L’égalité divisée. La race au cœur de la ségrégation juridique entre citoyens de la métropole et citoyens des « vieilles colonies » après 1848

Par Silyane Larcher
Français

Si conformément au principe révolutionnaire d’universalité des droits du citoyen, l’abolition de l’esclavage par la Seconde République en 1848 a institué la pleine égalité civile et politique entre citoyens (masculins) de la métropole et ex-esclaves des « vieilles colonies » de plantation, l’égalité civique n’a pas pour autant impliqué la pleine inclusion de ces derniers dans la « communauté des citoyens ». En effet, la pleine citoyenneté française s’est accompagnée aux Antilles (mais aussi en Guyane et à la Réunion) d’un régime législatif dérogatoire au droit commun. Ces « colonies de citoyens » furent régies par un système juridique les plaçant en dehors des lois applicables en métropole. Quelle « pensée d’État » permit, au long de plusieurs régimes politiques distincts, de faire tenir ensemble l’articulation improbable entre égalité civique et exception ? La division de l’égalité qui fonda une mise à l’écart des égaux ou une « altérisation » des citoyens des colonies post-esclavagistes s’est articulée dans la longue durée à une politisation des héritages historiques et anthropologiques des personnes originaires des îles à sucre.
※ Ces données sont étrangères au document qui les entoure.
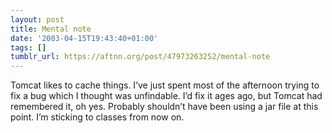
 ```yaml
---
layout: post
title: Mental note
date: '2003-04-15T19:43:40+01:00'
tags: []
tumblr_url: https://aftnn.org/post/47973263252/mental-note
---
```

<p>Tomcat likes to cache things. I&rsquo;ve just spent most of the afternoon trying to fix a bug which I thought was unfindable. I&rsquo;d fix it ages ago, but Tomcat had remembered it, oh yes. Probably shouldn&rsquo;t have been using a jar file at this point. I&rsquo;m sticking to classes from now on.</p>

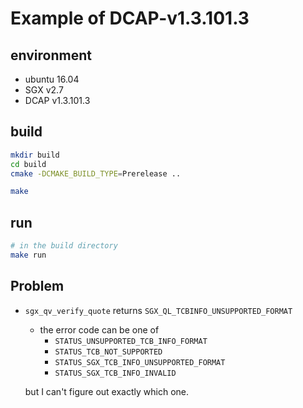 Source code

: # Example of DCAP-v1.3.101.3 

## environment 
- ubuntu 16.04
- SGX v2.7
- DCAP v1.3.101.3

## build 
```bash
mkdir build 
cd build 
cmake -DCMAKE_BUILD_TYPE=Prerelease ..

make 
```

## run
```bash
# in the build directory 
make run
```

## Problem
- `sgx_qv_verify_quote` returns `SGX_QL_TCBINFO_UNSUPPORTED_FORMAT`
    - the error code can be one of 
      - `STATUS_UNSUPPORTED_TCB_INFO_FORMAT`
      - `STATUS_TCB_NOT_SUPPORTED`
      - `STATUS_SGX_TCB_INFO_UNSUPPORTED_FORMAT`
      - `STATUS_SGX_TCB_INFO_INVALID`

    but I can't figure out exactly which one. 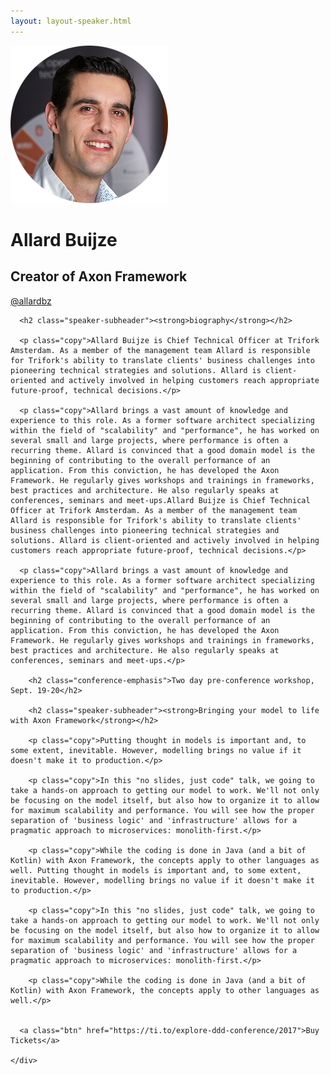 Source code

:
 ```yaml
---
layout: layout-speaker.html
---
```


<div class="container section featured-speaker">
  <div class="row">
    <div class="col-xs-12 col-sm-2 img-container">
      <img class="speaker-page-img" src="../img/speakers/Allard-Buijze-ON.png" />
      </div>
    <div class="col-xs-12 col-sm-10 copy-container">
      <h1 class="speaker-header">Allard Buijze</h1>
      <h2 class="speaker-subtitle">Creator of Axon Framework</h2>
      <p class="copy"><a class="speaker-handle" href="https://twitter.com/allardbz" target="_blank">@allardbz</a></p>

      <h2 class="speaker-subheader"><strong>biography</strong></h2>

      <p class="copy">Allard Buijze is Chief Technical Officer at Trifork Amsterdam. As a member of the management team Allard is responsible for Trifork's ability to translate clients' business challenges into pioneering technical strategies and solutions. Allard is client-oriented and actively involved in helping customers reach appropriate future-proof, technical decisions.</p>

      <p class="copy">Allard brings a vast amount of knowledge and experience to this role. As a former software architect specializing within the field of "scalability" and "performance", he has worked on several small and large projects, where performance is often a recurring theme. Allard is convinced that a good domain model is the beginning of contributing to the overall performance of an application. From this conviction, he has developed the Axon Framework. He regularly gives workshops and trainings in frameworks, best practices and architecture. He also regularly speaks at conferences, seminars and meet-ups.Allard Buijze is Chief Technical Officer at Trifork Amsterdam. As a member of the management team Allard is responsible for Trifork's ability to translate clients' business challenges into pioneering technical strategies and solutions. Allard is client-oriented and actively involved in helping customers reach appropriate future-proof, technical decisions.</p>

      <p class="copy">Allard brings a vast amount of knowledge and experience to this role. As a former software architect specializing within the field of "scalability" and "performance", he has worked on several small and large projects, where performance is often a recurring theme. Allard is convinced that a good domain model is the beginning of contributing to the overall performance of an application. From this conviction, he has developed the Axon Framework. He regularly gives workshops and trainings in frameworks, best practices and architecture. He also regularly speaks at conferences, seminars and meet-ups.</p>

        <h2 class="conference-emphasis">Two day pre-conference workshop, Sept. 19-20</h2>

        <h2 class="speaker-subheader"><strong>Bringing your model to life with Axon Framework</strong></h2>

        <p class="copy">Putting thought in models is important and, to some extent, inevitable. However, modelling brings no value if it doesn't make it to production.</p>

        <p class="copy">In this "no slides, just code" talk, we going to take a hands-on approach to getting our model to work. We'll not only be focusing on the model itself, but also how to organize it to allow for maximum scalability and performance. You will see how the proper separation of 'business logic' and 'infrastructure' allows for a pragmatic approach to microservices: monolith-first.</p>

        <p class="copy">While the coding is done in Java (and a bit of Kotlin) with Axon Framework, the concepts apply to other languages as well. Putting thought in models is important and, to some extent, inevitable. However, modelling brings no value if it doesn't make it to production.</p>

        <p class="copy">In this "no slides, just code" talk, we going to take a hands-on approach to getting our model to work. We'll not only be focusing on the model itself, but also how to organize it to allow for maximum scalability and performance. You will see how the proper separation of 'business logic' and 'infrastructure' allows for a pragmatic approach to microservices: monolith-first.</p>

        <p class="copy">While the coding is done in Java (and a bit of Kotlin) with Axon Framework, the concepts apply to other languages as well.</p>


      <a class="btn" href="https://ti.to/explore-ddd-conference/2017">Buy Tickets</a>

    </div>
</div>
</div>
En abordant l’histoire de la citoyenneté française à partir de sa marge coloniale caribéenne, on observe ainsi qu’elle ne fut pas toujours unitaire ni abstraite : elle s’est articulée à une fabrique spécifique de la race. La logique de racisation par laquelle s’opéra la coupure entre Français de la métropole et Français des « vieilles colonies » anciennement esclavagistes ne se comprend pas simplement en termes coloristes, mais plutôt en termes « civilisationnels » – en termes « culturels » dirions-nous aujourd’hui.